I think my anxiety is location-independent.

I’m much more gregarious online than I am in person, purely out of shyness. But also one of the reasons I think it will be hard for us to leave here is because I feel we’re part of a community, which is a nice feeling.

Maintaining stability

Study View

How do you know if you are ready to settle down long term in one place, whether it be at home or abroad?  You don’t. But you do it anyway. I will say that I think settling down is a state of mind, not an age or a physical location. Take that with a grain of salt; I’m 24.  For me, it’s been fine! It’s been great! But I think it’s pretty arbitrary.

The thing I’ve sacrificed is geographical proximity to my family. Other than that I can’t think of much that I’m missing. But that’s a pretty big thing. And there’s no easy answer to it. Skype is great, but it’s not the same thing as popping over to your parents’ place for dinner, and the time difference means it’s always inconvenient for someone.

This is one of the few choices I’ve made that I have almost no regrets about. I hate being apart from my family and my childhood friends. But it was a choice I made out of the desire to construct something, rather than a choice motivated by fear, and (especially as an anxious person) I find those kinds of choices very difficult and ultimately very gratifying.

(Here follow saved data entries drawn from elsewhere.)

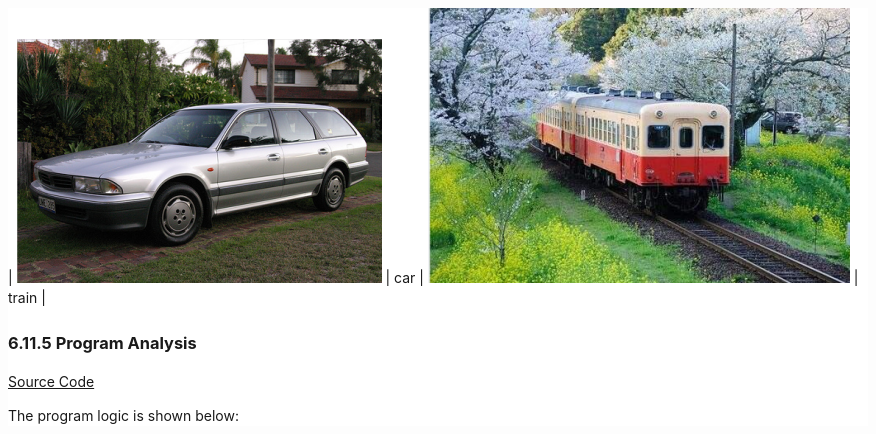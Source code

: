 | <img src="../_static/media/chapter_6/section_11/media/image35.png" class="common_img" /> | car | <img src="../_static/media/chapter_6/section_11/media/image36.png" class="common_img" /> | train |

### 6.11.5 Program Analysis

[Source Code]()

The program logic is shown below:
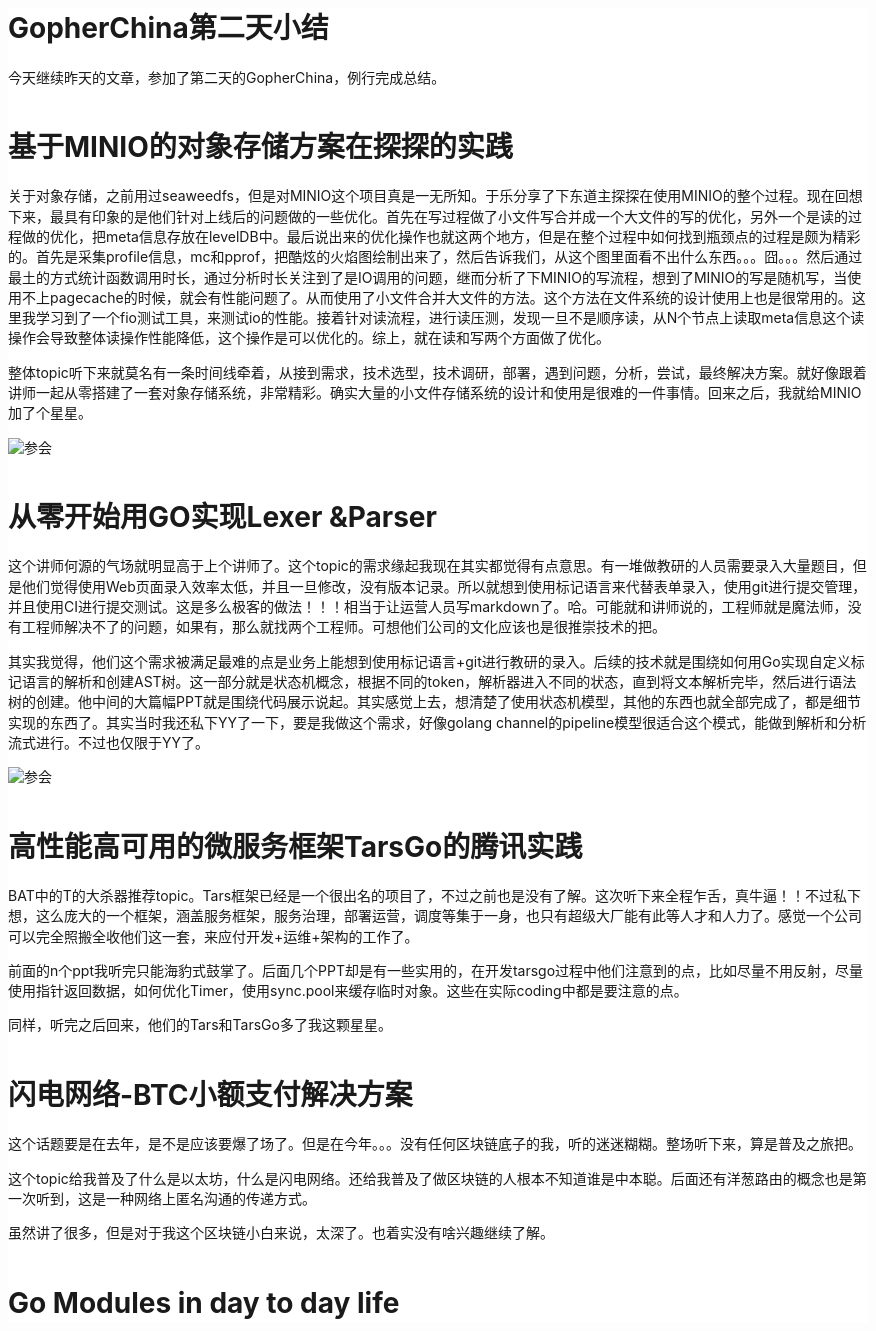 # GopherChina第二天小结

今天继续昨天的文章，参加了第二天的GopherChina，例行完成总结。

# 基于MINIO的对象存储方案在探探的实践

关于对象存储，之前用过seaweedfs，但是对MINIO这个项目真是一无所知。于乐分享了下东道主探探在使用MINIO的整个过程。现在回想下来，最具有印象的是他们针对上线后的问题做的一些优化。首先在写过程做了小文件写合并成一个大文件的写的优化，另外一个是读的过程做的优化，把meta信息存放在levelDB中。最后说出来的优化操作也就这两个地方，但是在整个过程中如何找到瓶颈点的过程是颇为精彩的。首先是采集profile信息，mc和pprof，把酷炫的火焰图绘制出来了，然后告诉我们，从这个图里面看不出什么东西。。。囧。。。然后通过最土的方式统计函数调用时长，通过分析时长关注到了是IO调用的问题，继而分析了下MINIO的写流程，想到了MINIO的写是随机写，当使用不上pagecache的时候，就会有性能问题了。从而使用了小文件合并大文件的方法。这个方法在文件系统的设计使用上也是很常用的。这里我学习到了一个fio测试工具，来测试io的性能。接着针对读流程，进行读压测，发现一旦不是顺序读，从N个节点上读取meta信息这个读操作会导致整体读操作性能降低，这个操作是可以优化的。综上，就在读和写两个方面做了优化。

整体topic听下来就莫名有一条时间线牵着，从接到需求，技术选型，技术调研，部署，遇到问题，分析，尝试，最终解决方案。就好像跟着讲师一起从零搭建了一套对象存储系统，非常精彩。确实大量的小文件存储系统的设计和使用是很难的一件事情。回来之后，我就给MINIO加了个星星。

![参会](http://tuchuang.funaio.cn/gopherchinaWechatIMG32.jpeg)

# 从零开始用GO实现Lexer &Parser

这个讲师何源的气场就明显高于上个讲师了。这个topic的需求缘起我现在其实都觉得有点意思。有一堆做教研的人员需要录入大量题目，但是他们觉得使用Web页面录入效率太低，并且一旦修改，没有版本记录。所以就想到使用标记语言来代替表单录入，使用git进行提交管理，并且使用CI进行提交测试。这是多么极客的做法！！！相当于让运营人员写markdown了。哈。可能就和讲师说的，工程师就是魔法师，没有工程师解决不了的问题，如果有，那么就找两个工程师。可想他们公司的文化应该也是很推崇技术的把。

其实我觉得，他们这个需求被满足最难的点是业务上能想到使用标记语言+git进行教研的录入。后续的技术就是围绕如何用Go实现自定义标记语言的解析和创建AST树。这一部分就是状态机概念，根据不同的token，解析器进入不同的状态，直到将文本解析完毕，然后进行语法树的创建。他中间的大篇幅PPT就是围绕代码展示说起。其实感觉上去，想清楚了使用状态机模型，其他的东西也就全部完成了，都是细节实现的东西了。其实当时我还私下YY了一下，要是我做这个需求，好像golang channel的pipeline模型很适合这个模式，能做到解析和分析流式进行。不过也仅限于YY了。

![参会](http://tuchuang.funaio.cn/gopherchinaWechatIMG33.jpeg)

# 高性能高可用的微服务框架TarsGo的腾讯实践

BAT中的T的大杀器推荐topic。Tars框架已经是一个很出名的项目了，不过之前也是没有了解。这次听下来全程乍舌，真牛逼！！不过私下想，这么庞大的一个框架，涵盖服务框架，服务治理，部署运营，调度等集于一身，也只有超级大厂能有此等人才和人力了。感觉一个公司可以完全照搬全收他们这一套，来应付开发+运维+架构的工作了。

前面的n个ppt我听完只能海豹式鼓掌了。后面几个PPT却是有一些实用的，在开发tarsgo过程中他们注意到的点，比如尽量不用反射，尽量使用指针返回数据，如何优化Timer，使用sync.pool来缓存临时对象。这些在实际coding中都是要注意的点。

同样，听完之后回来，他们的Tars和TarsGo多了我这颗星星。

# 闪电网络-BTC小额支付解决方案

这个话题要是在去年，是不是应该要爆了场了。但是在今年。。。没有任何区块链底子的我，听的迷迷糊糊。整场听下来，算是普及之旅把。

这个topic给我普及了什么是以太坊，什么是闪电网络。还给我普及了做区块链的人根本不知道谁是中本聪。后面还有洋葱路由的概念也是第一次听到，这是一种网络上匿名沟通的传递方式。

虽然讲了很多，但是对于我这个区块链小白来说，太深了。也着实没有啥兴趣继续了解。

# Go Modules in day to day life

I feel at home, yes. Was it due to the location or to how I dealt with being here? I think that if I didn’t have an affinity for the place I wouldn’t feel quite the way I do; but who can say?

The Future

All Souls

Honestly, I don’t know what’s next for me! Which is a good thing. I want to be (I guess I already am) a writer, and I’ve recently decided to go completely freelance, which is a big change that theoretically means more flexibility, less stability. Hopefully, eventually, it will mean a little of both. I have a hard time separating geography from emotion, so I can’t see myself leaving here anytime soon, but equally I can’t see myself ignoring the rest of the world, the place I’m from, the places I have a connection to. I think in a way it’s been important for me here to feel personally rooted but also professionally mobile. I’ve always felt, I still feel, that I want the option to leave – whether that means forever or for a week. As if my sense of settledness is somehow dependent on having that option, whether or not I ever choose it.